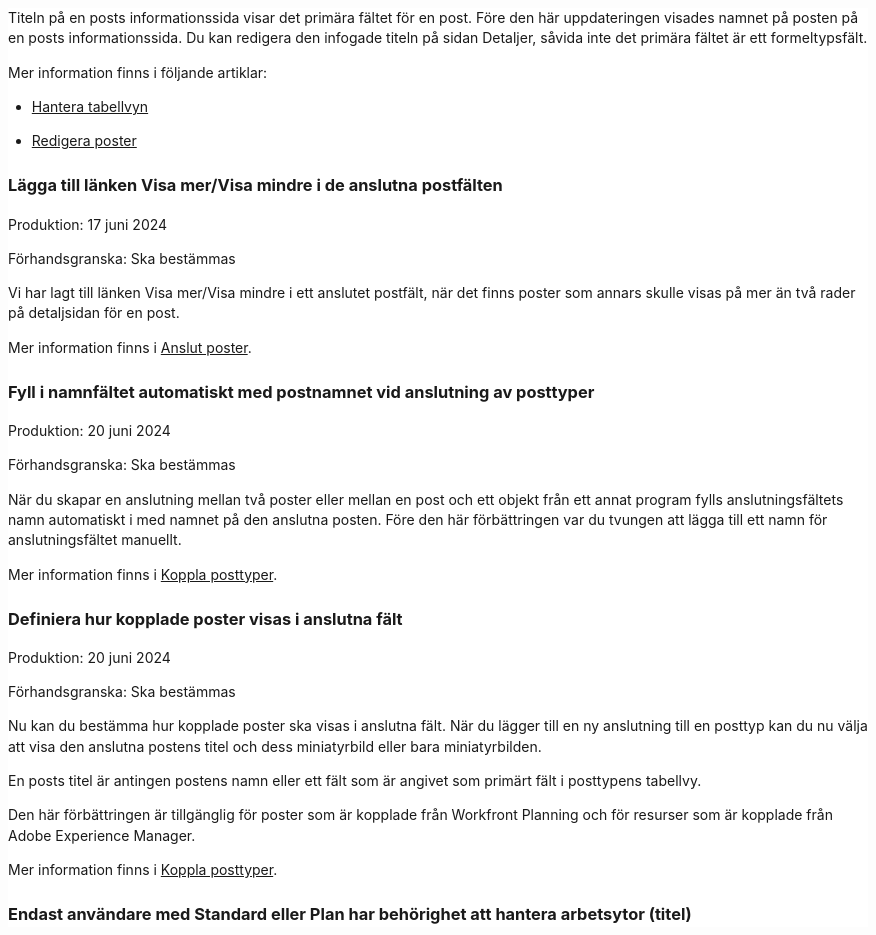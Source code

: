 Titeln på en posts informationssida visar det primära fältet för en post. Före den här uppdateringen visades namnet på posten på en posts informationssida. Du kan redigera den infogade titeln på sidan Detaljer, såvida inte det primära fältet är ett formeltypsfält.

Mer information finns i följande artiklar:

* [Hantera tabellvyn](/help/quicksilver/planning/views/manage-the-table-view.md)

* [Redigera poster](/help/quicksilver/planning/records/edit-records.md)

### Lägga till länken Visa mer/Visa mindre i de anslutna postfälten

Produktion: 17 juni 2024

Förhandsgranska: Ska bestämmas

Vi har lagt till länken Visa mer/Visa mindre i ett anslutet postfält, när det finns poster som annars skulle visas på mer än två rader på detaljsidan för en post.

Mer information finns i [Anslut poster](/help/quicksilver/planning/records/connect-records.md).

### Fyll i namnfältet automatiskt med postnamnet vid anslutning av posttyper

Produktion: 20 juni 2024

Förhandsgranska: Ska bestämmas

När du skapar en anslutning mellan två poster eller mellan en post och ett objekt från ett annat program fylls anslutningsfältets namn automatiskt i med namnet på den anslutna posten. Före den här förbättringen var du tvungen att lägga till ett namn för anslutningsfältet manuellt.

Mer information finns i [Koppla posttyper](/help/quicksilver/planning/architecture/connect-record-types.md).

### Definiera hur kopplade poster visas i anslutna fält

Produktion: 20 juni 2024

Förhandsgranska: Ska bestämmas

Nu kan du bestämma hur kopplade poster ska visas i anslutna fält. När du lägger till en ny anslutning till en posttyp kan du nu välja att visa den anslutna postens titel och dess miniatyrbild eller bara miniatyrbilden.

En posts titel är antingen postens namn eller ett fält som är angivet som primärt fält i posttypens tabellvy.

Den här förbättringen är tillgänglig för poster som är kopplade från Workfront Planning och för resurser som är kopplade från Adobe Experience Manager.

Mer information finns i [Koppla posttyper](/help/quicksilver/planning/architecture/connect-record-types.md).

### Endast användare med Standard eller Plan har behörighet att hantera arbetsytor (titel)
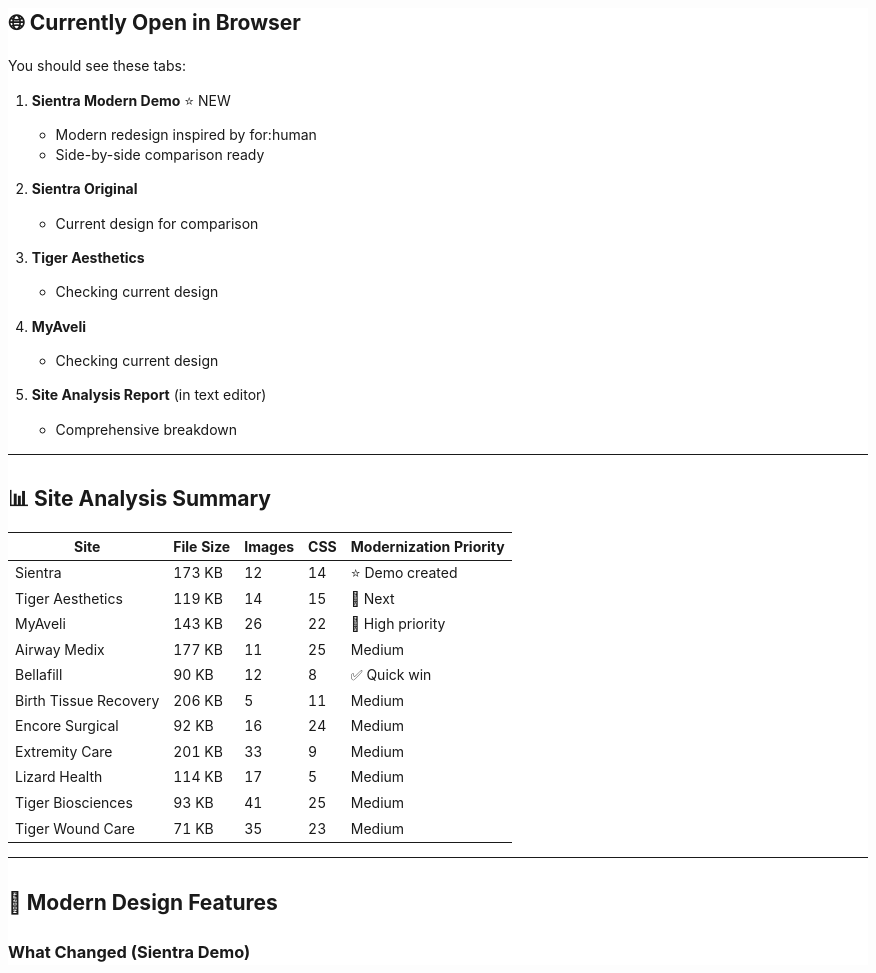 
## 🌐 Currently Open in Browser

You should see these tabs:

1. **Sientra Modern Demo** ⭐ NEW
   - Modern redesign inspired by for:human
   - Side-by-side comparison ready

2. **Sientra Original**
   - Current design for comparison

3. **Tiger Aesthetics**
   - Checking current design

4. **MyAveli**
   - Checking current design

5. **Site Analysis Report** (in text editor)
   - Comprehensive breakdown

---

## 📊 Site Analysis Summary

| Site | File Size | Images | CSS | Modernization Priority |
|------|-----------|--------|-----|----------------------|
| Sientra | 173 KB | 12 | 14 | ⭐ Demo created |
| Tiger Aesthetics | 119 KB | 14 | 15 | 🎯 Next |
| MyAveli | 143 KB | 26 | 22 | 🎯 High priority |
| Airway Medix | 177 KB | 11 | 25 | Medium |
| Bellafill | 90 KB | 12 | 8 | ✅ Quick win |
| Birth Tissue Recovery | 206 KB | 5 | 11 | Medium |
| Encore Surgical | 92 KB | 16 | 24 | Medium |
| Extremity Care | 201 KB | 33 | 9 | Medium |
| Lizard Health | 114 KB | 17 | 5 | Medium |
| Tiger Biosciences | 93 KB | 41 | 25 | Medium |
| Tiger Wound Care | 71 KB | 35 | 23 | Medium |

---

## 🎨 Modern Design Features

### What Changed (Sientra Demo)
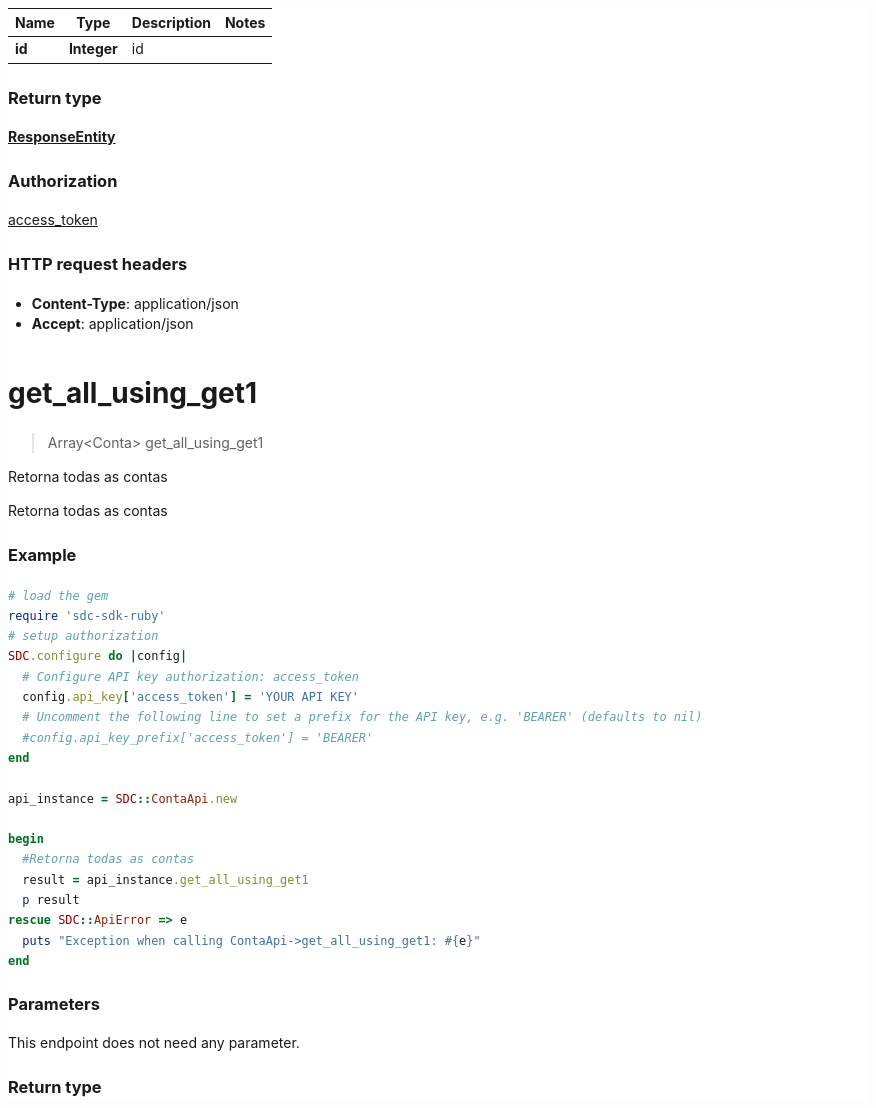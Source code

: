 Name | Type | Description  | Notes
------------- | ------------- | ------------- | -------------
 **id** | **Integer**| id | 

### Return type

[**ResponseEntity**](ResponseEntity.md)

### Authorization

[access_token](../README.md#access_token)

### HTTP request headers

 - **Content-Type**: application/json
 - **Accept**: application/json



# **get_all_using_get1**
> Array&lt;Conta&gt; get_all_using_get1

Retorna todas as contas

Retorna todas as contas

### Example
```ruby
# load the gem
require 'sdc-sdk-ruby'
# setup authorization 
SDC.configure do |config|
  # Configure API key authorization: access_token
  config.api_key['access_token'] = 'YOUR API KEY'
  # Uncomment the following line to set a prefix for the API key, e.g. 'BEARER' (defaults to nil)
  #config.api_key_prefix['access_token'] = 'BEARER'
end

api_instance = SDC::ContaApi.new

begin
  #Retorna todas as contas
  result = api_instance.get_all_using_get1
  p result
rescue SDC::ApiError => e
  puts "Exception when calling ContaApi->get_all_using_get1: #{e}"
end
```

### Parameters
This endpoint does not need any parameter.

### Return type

++++++

Your goal:
Starting with the first entry and ending with the last, reproduce the listing exactly, without its pictures.

Completed task:
Source code

: Titeln på en posts informationssida visar det primära fältet för en post. Före den här uppdateringen visades namnet på posten på en posts informationssida. Du kan redigera den infogade titeln på sidan Detaljer, såvida inte det primära fältet är ett formeltypsfält.

Mer information finns i följande artiklar:

* [Hantera tabellvyn](/help/quicksilver/planning/views/manage-the-table-view.md)

* [Redigera poster](/help/quicksilver/planning/records/edit-records.md)

### Lägga till länken Visa mer/Visa mindre i de anslutna postfälten

Produktion: 17 juni 2024

Förhandsgranska: Ska bestämmas

Vi har lagt till länken Visa mer/Visa mindre i ett anslutet postfält, när det finns poster som annars skulle visas på mer än två rader på detaljsidan för en post.

Mer information finns i [Anslut poster](/help/quicksilver/planning/records/connect-records.md).

### Fyll i namnfältet automatiskt med postnamnet vid anslutning av posttyper

Produktion: 20 juni 2024

Förhandsgranska: Ska bestämmas

När du skapar en anslutning mellan två poster eller mellan en post och ett objekt från ett annat program fylls anslutningsfältets namn automatiskt i med namnet på den anslutna posten. Före den här förbättringen var du tvungen att lägga till ett namn för anslutningsfältet manuellt.

Mer information finns i [Koppla posttyper](/help/quicksilver/planning/architecture/connect-record-types.md).

### Definiera hur kopplade poster visas i anslutna fält

Produktion: 20 juni 2024

Förhandsgranska: Ska bestämmas

Nu kan du bestämma hur kopplade poster ska visas i anslutna fält. När du lägger till en ny anslutning till en posttyp kan du nu välja att visa den anslutna postens titel och dess miniatyrbild eller bara miniatyrbilden.

En posts titel är antingen postens namn eller ett fält som är angivet som primärt fält i posttypens tabellvy.

Den här förbättringen är tillgänglig för poster som är kopplade från Workfront Planning och för resurser som är kopplade från Adobe Experience Manager.

Mer information finns i [Koppla posttyper](/help/quicksilver/planning/architecture/connect-record-types.md).

### Endast användare med Standard eller Plan har behörighet att hantera arbetsytor (titel)
## 🌐 Currently Open in Browser

You should see these tabs:

1. **Sientra Modern Demo** ⭐ NEW
   - Modern redesign inspired by for:human
   - Side-by-side comparison ready

2. **Sientra Original**
   - Current design for comparison

3. **Tiger Aesthetics**
   - Checking current design

4. **MyAveli**
   - Checking current design

5. **Site Analysis Report** (in text editor)
   - Comprehensive breakdown

---

## 📊 Site Analysis Summary

| Site | File Size | Images | CSS | Modernization Priority |
|------|-----------|--------|-----|----------------------|
| Sientra | 173 KB | 12 | 14 | ⭐ Demo created |
| Tiger Aesthetics | 119 KB | 14 | 15 | 🎯 Next |
| MyAveli | 143 KB | 26 | 22 | 🎯 High priority |
| Airway Medix | 177 KB | 11 | 25 | Medium |
| Bellafill | 90 KB | 12 | 8 | ✅ Quick win |
| Birth Tissue Recovery | 206 KB | 5 | 11 | Medium |
| Encore Surgical | 92 KB | 16 | 24 | Medium |
| Extremity Care | 201 KB | 33 | 9 | Medium |
| Lizard Health | 114 KB | 17 | 5 | Medium |
| Tiger Biosciences | 93 KB | 41 | 25 | Medium |
| Tiger Wound Care | 71 KB | 35 | 23 | Medium |

---

## 🎨 Modern Design Features

### What Changed (Sientra Demo)
Source code

: Name | Type | Description  | Notes
------------- | ------------- | ------------- | -------------
 **id** | **Integer**| id | 

### Return type

[**ResponseEntity**](ResponseEntity.md)

### Authorization

[access_token](../README.md#access_token)

### HTTP request headers

 - **Content-Type**: application/json
 - **Accept**: application/json



# **get_all_using_get1**
> Array&lt;Conta&gt; get_all_using_get1

Retorna todas as contas

Retorna todas as contas

### Example
```ruby
# load the gem
require 'sdc-sdk-ruby'
# setup authorization 
SDC.configure do |config|
  # Configure API key authorization: access_token
  config.api_key['access_token'] = 'YOUR API KEY'
  # Uncomment the following line to set a prefix for the API key, e.g. 'BEARER' (defaults to nil)
  #config.api_key_prefix['access_token'] = 'BEARER'
end

api_instance = SDC::ContaApi.new

begin
  #Retorna todas as contas
  result = api_instance.get_all_using_get1
  p result
rescue SDC::ApiError => e
  puts "Exception when calling ContaApi->get_all_using_get1: #{e}"
end
```

### Parameters
This endpoint does not need any parameter.

### Return type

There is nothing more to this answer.